### TASK DATA
↓

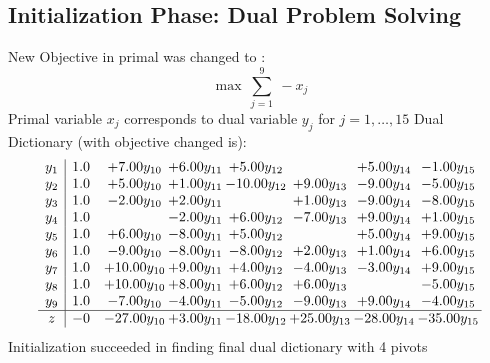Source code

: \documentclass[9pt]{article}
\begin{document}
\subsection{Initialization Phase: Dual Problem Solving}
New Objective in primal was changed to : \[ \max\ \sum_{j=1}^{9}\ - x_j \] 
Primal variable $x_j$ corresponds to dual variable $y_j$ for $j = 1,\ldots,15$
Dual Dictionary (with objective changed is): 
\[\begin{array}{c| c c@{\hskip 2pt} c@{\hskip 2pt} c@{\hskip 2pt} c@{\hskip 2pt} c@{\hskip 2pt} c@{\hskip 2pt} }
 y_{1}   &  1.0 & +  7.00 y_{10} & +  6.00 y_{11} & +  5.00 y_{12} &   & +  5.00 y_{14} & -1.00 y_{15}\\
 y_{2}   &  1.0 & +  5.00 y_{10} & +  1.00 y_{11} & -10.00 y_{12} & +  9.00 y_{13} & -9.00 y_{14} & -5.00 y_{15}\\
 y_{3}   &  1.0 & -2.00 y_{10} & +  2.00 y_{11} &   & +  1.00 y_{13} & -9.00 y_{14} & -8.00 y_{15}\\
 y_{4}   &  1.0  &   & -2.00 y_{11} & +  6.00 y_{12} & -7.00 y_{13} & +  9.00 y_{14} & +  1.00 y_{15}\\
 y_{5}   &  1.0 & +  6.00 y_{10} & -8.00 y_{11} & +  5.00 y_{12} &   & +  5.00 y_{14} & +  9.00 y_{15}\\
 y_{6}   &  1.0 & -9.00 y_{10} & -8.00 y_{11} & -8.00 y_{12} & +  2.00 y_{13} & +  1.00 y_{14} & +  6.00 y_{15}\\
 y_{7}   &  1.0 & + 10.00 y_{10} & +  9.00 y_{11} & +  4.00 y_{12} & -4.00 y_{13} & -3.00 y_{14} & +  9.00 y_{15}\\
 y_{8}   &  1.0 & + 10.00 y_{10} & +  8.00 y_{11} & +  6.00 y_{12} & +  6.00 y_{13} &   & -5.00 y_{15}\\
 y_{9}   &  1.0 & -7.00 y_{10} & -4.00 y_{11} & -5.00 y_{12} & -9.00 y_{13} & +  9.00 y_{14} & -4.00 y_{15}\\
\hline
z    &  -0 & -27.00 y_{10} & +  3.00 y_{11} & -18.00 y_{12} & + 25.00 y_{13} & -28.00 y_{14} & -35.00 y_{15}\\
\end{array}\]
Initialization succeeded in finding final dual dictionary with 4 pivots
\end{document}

↑

### REQUIREMENT
Please retype the listing in full, exactly as given, and skip every image.

### RESPONSE BOX
Source code

: \documentclass[9pt]{article}
\begin{document}
\subsection{Initialization Phase: Dual Problem Solving}
New Objective in primal was changed to : \[ \max\ \sum_{j=1}^{9}\ - x_j \] 
Primal variable $x_j$ corresponds to dual variable $y_j$ for $j = 1,\ldots,15$
Dual Dictionary (with objective changed is): 
\[\begin{array}{c| c c@{\hskip 2pt} c@{\hskip 2pt} c@{\hskip 2pt} c@{\hskip 2pt} c@{\hskip 2pt} c@{\hskip 2pt} }
 y_{1}   &  1.0 & +  7.00 y_{10} & +  6.00 y_{11} & +  5.00 y_{12} &   & +  5.00 y_{14} & -1.00 y_{15}\\
 y_{2}   &  1.0 & +  5.00 y_{10} & +  1.00 y_{11} & -10.00 y_{12} & +  9.00 y_{13} & -9.00 y_{14} & -5.00 y_{15}\\
 y_{3}   &  1.0 & -2.00 y_{10} & +  2.00 y_{11} &   & +  1.00 y_{13} & -9.00 y_{14} & -8.00 y_{15}\\
 y_{4}   &  1.0  &   & -2.00 y_{11} & +  6.00 y_{12} & -7.00 y_{13} & +  9.00 y_{14} & +  1.00 y_{15}\\
 y_{5}   &  1.0 & +  6.00 y_{10} & -8.00 y_{11} & +  5.00 y_{12} &   & +  5.00 y_{14} & +  9.00 y_{15}\\
 y_{6}   &  1.0 & -9.00 y_{10} & -8.00 y_{11} & -8.00 y_{12} & +  2.00 y_{13} & +  1.00 y_{14} & +  6.00 y_{15}\\
 y_{7}   &  1.0 & + 10.00 y_{10} & +  9.00 y_{11} & +  4.00 y_{12} & -4.00 y_{13} & -3.00 y_{14} & +  9.00 y_{15}\\
 y_{8}   &  1.0 & + 10.00 y_{10} & +  8.00 y_{11} & +  6.00 y_{12} & +  6.00 y_{13} &   & -5.00 y_{15}\\
 y_{9}   &  1.0 & -7.00 y_{10} & -4.00 y_{11} & -5.00 y_{12} & -9.00 y_{13} & +  9.00 y_{14} & -4.00 y_{15}\\
\hline
z    &  -0 & -27.00 y_{10} & +  3.00 y_{11} & -18.00 y_{12} & + 25.00 y_{13} & -28.00 y_{14} & -35.00 y_{15}\\
\end{array}\]
Initialization succeeded in finding final dual dictionary with 4 pivots
\end{document}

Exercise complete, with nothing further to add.